(Document images with source code)
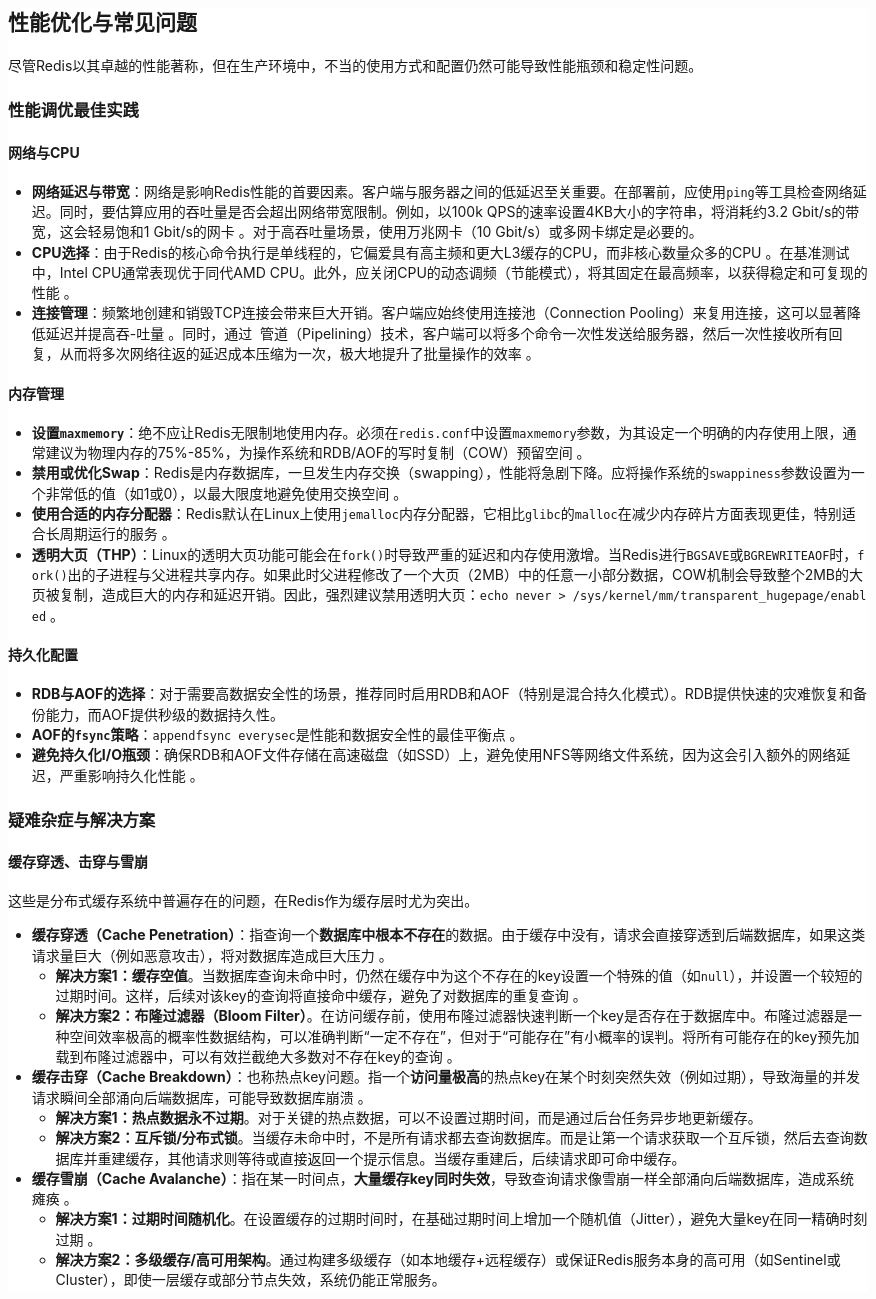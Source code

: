 ## 性能优化与常见问题

尽管Redis以其卓越的性能著称，但在生产环境中，不当的使用方式和配置仍然可能导致性能瓶颈和稳定性问题。

### 性能调优最佳实践

#### 网络与CPU

- **网络延迟与带宽**：网络是影响Redis性能的首要因素。客户端与服务器之间的低延迟至关重要。在部署前，应使用`ping`等工具检查网络延迟。同时，要估算应用的吞吐量是否会超出网络带宽限制。例如，以100k QPS的速率设置4KB大小的字符串，将消耗约3.2 Gbit/s的带宽，这会轻易饱和1 Gbit/s的网卡 。对于高吞吐量场景，使用万兆网卡（10 Gbit/s）或多网卡绑定是必要的。  
- **CPU选择**：由于Redis的核心命令执行是单线程的，它偏爱具有高主频和更大L3缓存的CPU，而非核心数量众多的CPU 。在基准测试中，Intel CPU通常表现优于同代AMD CPU。此外，应关闭CPU的动态调频（节能模式），将其固定在最高频率，以获得稳定和可复现的性能 。  
- **连接管理**：频繁地创建和销毁TCP连接会带来巨大开销。客户端应始终使用连接池（Connection Pooling）来复用连接，这可以显著降低延迟并提高吞-吐量 。同时，通过  管道（Pipelining）技术，客户端可以将多个命令一次性发送给服务器，然后一次性接收所有回复，从而将多次网络往返的延迟成本压缩为一次，极大地提升了批量操作的效率 。  

#### 内存管理

- **设置`maxmemory`**：绝不应让Redis无限制地使用内存。必须在`redis.conf`中设置`maxmemory`参数，为其设定一个明确的内存使用上限，通常建议为物理内存的75%-85%，为操作系统和RDB/AOF的写时复制（COW）预留空间 。  
- **禁用或优化Swap**：Redis是内存数据库，一旦发生内存交换（swapping），性能将急剧下降。应将操作系统的`swappiness`参数设置为一个非常低的值（如1或0），以最大限度地避免使用交换空间 。  
- **使用合适的内存分配器**：Redis默认在Linux上使用`jemalloc`内存分配器，它相比`glibc`的`malloc`在减少内存碎片方面表现更佳，特别适合长周期运行的服务 。  
- **透明大页（THP）**：Linux的透明大页功能可能会在`fork()`时导致严重的延迟和内存使用激增。当Redis进行`BGSAVE`或`BGREWRITEAOF`时，`fork()`出的子进程与父进程共享内存。如果此时父进程修改了一个大页（2MB）中的任意一小部分数据，COW机制会导致整个2MB的大页被复制，造成巨大的内存和延迟开销。因此，强烈建议禁用透明大页：`echo never > /sys/kernel/mm/transparent_hugepage/enabled` 。  

#### 持久化配置

- **RDB与AOF的选择**：对于需要高数据安全性的场景，推荐同时启用RDB和AOF（特别是混合持久化模式）。RDB提供快速的灾难恢复和备份能力，而AOF提供秒级的数据持久性。  
- **AOF的`fsync`策略**：`appendfsync everysec`是性能和数据安全性的最佳平衡点 。  
- **避免持久化I/O瓶颈**：确保RDB和AOF文件存储在高速磁盘（如SSD）上，避免使用NFS等网络文件系统，因为这会引入额外的网络延迟，严重影响持久化性能 。  

### 疑难杂症与解决方案

#### 缓存穿透、击穿与雪崩

这些是分布式缓存系统中普遍存在的问题，在Redis作为缓存层时尤为突出。

- **缓存穿透（Cache Penetration）**：指查询一个**数据库中根本不存在**的数据。由于缓存中没有，请求会直接穿透到后端数据库，如果这类请求量巨大（例如恶意攻击），将对数据库造成巨大压力 。  
    - **解决方案1：缓存空值**。当数据库查询未命中时，仍然在缓存中为这个不存在的key设置一个特殊的值（如`null`），并设置一个较短的过期时间。这样，后续对该key的查询将直接命中缓存，避免了对数据库的重复查询 。  
    - **解决方案2：布隆过滤器（Bloom Filter）**。在访问缓存前，使用布隆过滤器快速判断一个key是否存在于数据库中。布隆过滤器是一种空间效率极高的概率性数据结构，可以准确判断“一定不存在”，但对于“可能存在”有小概率的误判。将所有可能存在的key预先加载到布隆过滤器中，可以有效拦截绝大多数对不存在key的查询 。  
- **缓存击穿（Cache Breakdown）**：也称热点key问题。指一个**访问量极高**的热点key在某个时刻突然失效（例如过期），导致海量的并发请求瞬间全部涌向后端数据库，可能导致数据库崩溃 。  
    - **解决方案1：热点数据永不过期**。对于关键的热点数据，可以不设置过期时间，而是通过后台任务异步地更新缓存。
    - **解决方案2：互斥锁/分布式锁**。当缓存未命中时，不是所有请求都去查询数据库。而是让第一个请求获取一个互斥锁，然后去查询数据库并重建缓存，其他请求则等待或直接返回一个提示信息。当缓存重建后，后续请求即可命中缓存。
- **缓存雪崩（Cache Avalanche）**：指在某一时间点，**大量缓存key同时失效**，导致查询请求像雪崩一样全部涌向后端数据库，造成系统瘫痪 。  
    - **解决方案1：过期时间随机化**。在设置缓存的过期时间时，在基础过期时间上增加一个随机值（Jitter），避免大量key在同一精确时刻过期 。  
    - **解决方案2：多级缓存/高可用架构**。通过构建多级缓存（如本地缓存+远程缓存）或保证Redis服务本身的高可用（如Sentinel或Cluster），即使一层缓存或部分节点失效，系统仍能正常服务。
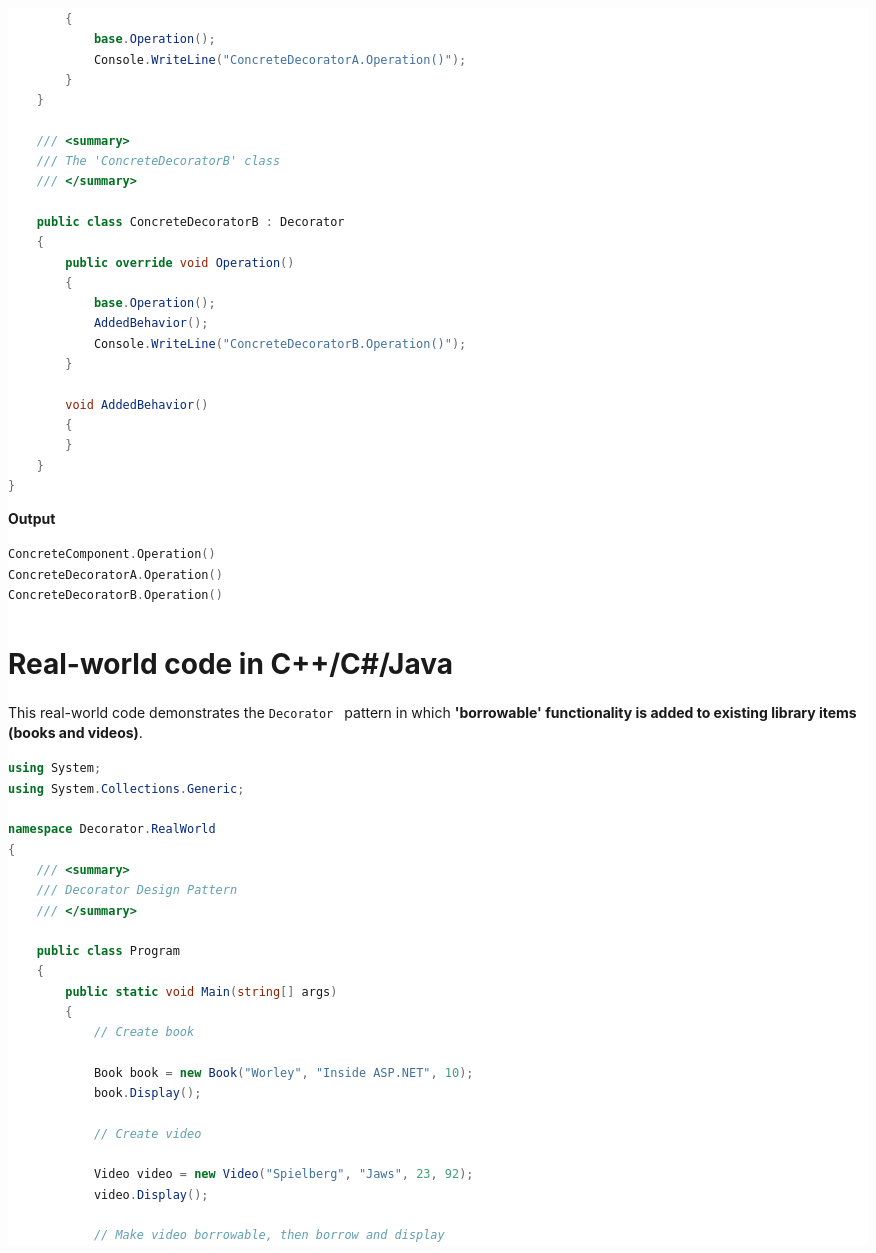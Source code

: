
 ```csharp
        {
            base.Operation();
            Console.WriteLine("ConcreteDecoratorA.Operation()");
        }
    }

    /// <summary>
    /// The 'ConcreteDecoratorB' class
    /// </summary>

    public class ConcreteDecoratorB : Decorator
    {
        public override void Operation()
        {
            base.Operation();
            AddedBehavior();
            Console.WriteLine("ConcreteDecoratorB.Operation()");
        }

        void AddedBehavior()
        {
        }
    }
}
```
**Output**

```cpp
ConcreteComponent.Operation()
ConcreteDecoratorA.Operation()
ConcreteDecoratorB.Operation()
```

# Real-world code in C++/C#/Java

This real-world code demonstrates the `Decorator ` pattern in which **'borrowable' functionality is added to existing library items (books and videos)**. 

```csharp
using System;
using System.Collections.Generic;

namespace Decorator.RealWorld
{
    /// <summary>
    /// Decorator Design Pattern
    /// </summary>

    public class Program
    {
        public static void Main(string[] args)
        {
            // Create book

            Book book = new Book("Worley", "Inside ASP.NET", 10);
            book.Display();

            // Create video

            Video video = new Video("Spielberg", "Jaws", 23, 92);
            video.Display();

            // Make video borrowable, then borrow and display

```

▸ **WHAT THE TASK REQUIRES**: Repeat the records above exactly, leaving out the pictures.

▸ **ANSWER AREA**:
Source code

: ## 性能优化与常见问题

尽管Redis以其卓越的性能著称，但在生产环境中，不当的使用方式和配置仍然可能导致性能瓶颈和稳定性问题。

### 性能调优最佳实践

#### 网络与CPU

- **网络延迟与带宽**：网络是影响Redis性能的首要因素。客户端与服务器之间的低延迟至关重要。在部署前，应使用`ping`等工具检查网络延迟。同时，要估算应用的吞吐量是否会超出网络带宽限制。例如，以100k QPS的速率设置4KB大小的字符串，将消耗约3.2 Gbit/s的带宽，这会轻易饱和1 Gbit/s的网卡 。对于高吞吐量场景，使用万兆网卡（10 Gbit/s）或多网卡绑定是必要的。  
- **CPU选择**：由于Redis的核心命令执行是单线程的，它偏爱具有高主频和更大L3缓存的CPU，而非核心数量众多的CPU 。在基准测试中，Intel CPU通常表现优于同代AMD CPU。此外，应关闭CPU的动态调频（节能模式），将其固定在最高频率，以获得稳定和可复现的性能 。  
- **连接管理**：频繁地创建和销毁TCP连接会带来巨大开销。客户端应始终使用连接池（Connection Pooling）来复用连接，这可以显著降低延迟并提高吞-吐量 。同时，通过  管道（Pipelining）技术，客户端可以将多个命令一次性发送给服务器，然后一次性接收所有回复，从而将多次网络往返的延迟成本压缩为一次，极大地提升了批量操作的效率 。  

#### 内存管理

- **设置`maxmemory`**：绝不应让Redis无限制地使用内存。必须在`redis.conf`中设置`maxmemory`参数，为其设定一个明确的内存使用上限，通常建议为物理内存的75%-85%，为操作系统和RDB/AOF的写时复制（COW）预留空间 。  
- **禁用或优化Swap**：Redis是内存数据库，一旦发生内存交换（swapping），性能将急剧下降。应将操作系统的`swappiness`参数设置为一个非常低的值（如1或0），以最大限度地避免使用交换空间 。  
- **使用合适的内存分配器**：Redis默认在Linux上使用`jemalloc`内存分配器，它相比`glibc`的`malloc`在减少内存碎片方面表现更佳，特别适合长周期运行的服务 。  
- **透明大页（THP）**：Linux的透明大页功能可能会在`fork()`时导致严重的延迟和内存使用激增。当Redis进行`BGSAVE`或`BGREWRITEAOF`时，`fork()`出的子进程与父进程共享内存。如果此时父进程修改了一个大页（2MB）中的任意一小部分数据，COW机制会导致整个2MB的大页被复制，造成巨大的内存和延迟开销。因此，强烈建议禁用透明大页：`echo never > /sys/kernel/mm/transparent_hugepage/enabled` 。  

#### 持久化配置

- **RDB与AOF的选择**：对于需要高数据安全性的场景，推荐同时启用RDB和AOF（特别是混合持久化模式）。RDB提供快速的灾难恢复和备份能力，而AOF提供秒级的数据持久性。  
- **AOF的`fsync`策略**：`appendfsync everysec`是性能和数据安全性的最佳平衡点 。  
- **避免持久化I/O瓶颈**：确保RDB和AOF文件存储在高速磁盘（如SSD）上，避免使用NFS等网络文件系统，因为这会引入额外的网络延迟，严重影响持久化性能 。  

### 疑难杂症与解决方案

#### 缓存穿透、击穿与雪崩

这些是分布式缓存系统中普遍存在的问题，在Redis作为缓存层时尤为突出。

- **缓存穿透（Cache Penetration）**：指查询一个**数据库中根本不存在**的数据。由于缓存中没有，请求会直接穿透到后端数据库，如果这类请求量巨大（例如恶意攻击），将对数据库造成巨大压力 。  
    - **解决方案1：缓存空值**。当数据库查询未命中时，仍然在缓存中为这个不存在的key设置一个特殊的值（如`null`），并设置一个较短的过期时间。这样，后续对该key的查询将直接命中缓存，避免了对数据库的重复查询 。  
    - **解决方案2：布隆过滤器（Bloom Filter）**。在访问缓存前，使用布隆过滤器快速判断一个key是否存在于数据库中。布隆过滤器是一种空间效率极高的概率性数据结构，可以准确判断“一定不存在”，但对于“可能存在”有小概率的误判。将所有可能存在的key预先加载到布隆过滤器中，可以有效拦截绝大多数对不存在key的查询 。  
- **缓存击穿（Cache Breakdown）**：也称热点key问题。指一个**访问量极高**的热点key在某个时刻突然失效（例如过期），导致海量的并发请求瞬间全部涌向后端数据库，可能导致数据库崩溃 。  
    - **解决方案1：热点数据永不过期**。对于关键的热点数据，可以不设置过期时间，而是通过后台任务异步地更新缓存。
    - **解决方案2：互斥锁/分布式锁**。当缓存未命中时，不是所有请求都去查询数据库。而是让第一个请求获取一个互斥锁，然后去查询数据库并重建缓存，其他请求则等待或直接返回一个提示信息。当缓存重建后，后续请求即可命中缓存。
- **缓存雪崩（Cache Avalanche）**：指在某一时间点，**大量缓存key同时失效**，导致查询请求像雪崩一样全部涌向后端数据库，造成系统瘫痪 。  
    - **解决方案1：过期时间随机化**。在设置缓存的过期时间时，在基础过期时间上增加一个随机值（Jitter），避免大量key在同一精确时刻过期 。  
    - **解决方案2：多级缓存/高可用架构**。通过构建多级缓存（如本地缓存+远程缓存）或保证Redis服务本身的高可用（如Sentinel或Cluster），即使一层缓存或部分节点失效，系统仍能正常服务。
Source code

:
 ```csharp
        {
            base.Operation();
            Console.WriteLine("ConcreteDecoratorA.Operation()");
        }
    }

    /// <summary>
    /// The 'ConcreteDecoratorB' class
    /// </summary>

    public class ConcreteDecoratorB : Decorator
    {
        public override void Operation()
        {
            base.Operation();
            AddedBehavior();
            Console.WriteLine("ConcreteDecoratorB.Operation()");
        }

        void AddedBehavior()
        {
        }
    }
}
```
**Output**

```cpp
ConcreteComponent.Operation()
ConcreteDecoratorA.Operation()
ConcreteDecoratorB.Operation()
```

# Real-world code in C++/C#/Java

This real-world code demonstrates the `Decorator ` pattern in which **'borrowable' functionality is added to existing library items (books and videos)**. 

```csharp
using System;
using System.Collections.Generic;

namespace Decorator.RealWorld
{
    /// <summary>
    /// Decorator Design Pattern
    /// </summary>

    public class Program
    {
        public static void Main(string[] args)
        {
            // Create book

            Book book = new Book("Worley", "Inside ASP.NET", 10);
            book.Display();

            // Create video

            Video video = new Video("Spielberg", "Jaws", 23, 92);
            video.Display();

            // Make video borrowable, then borrow and display

```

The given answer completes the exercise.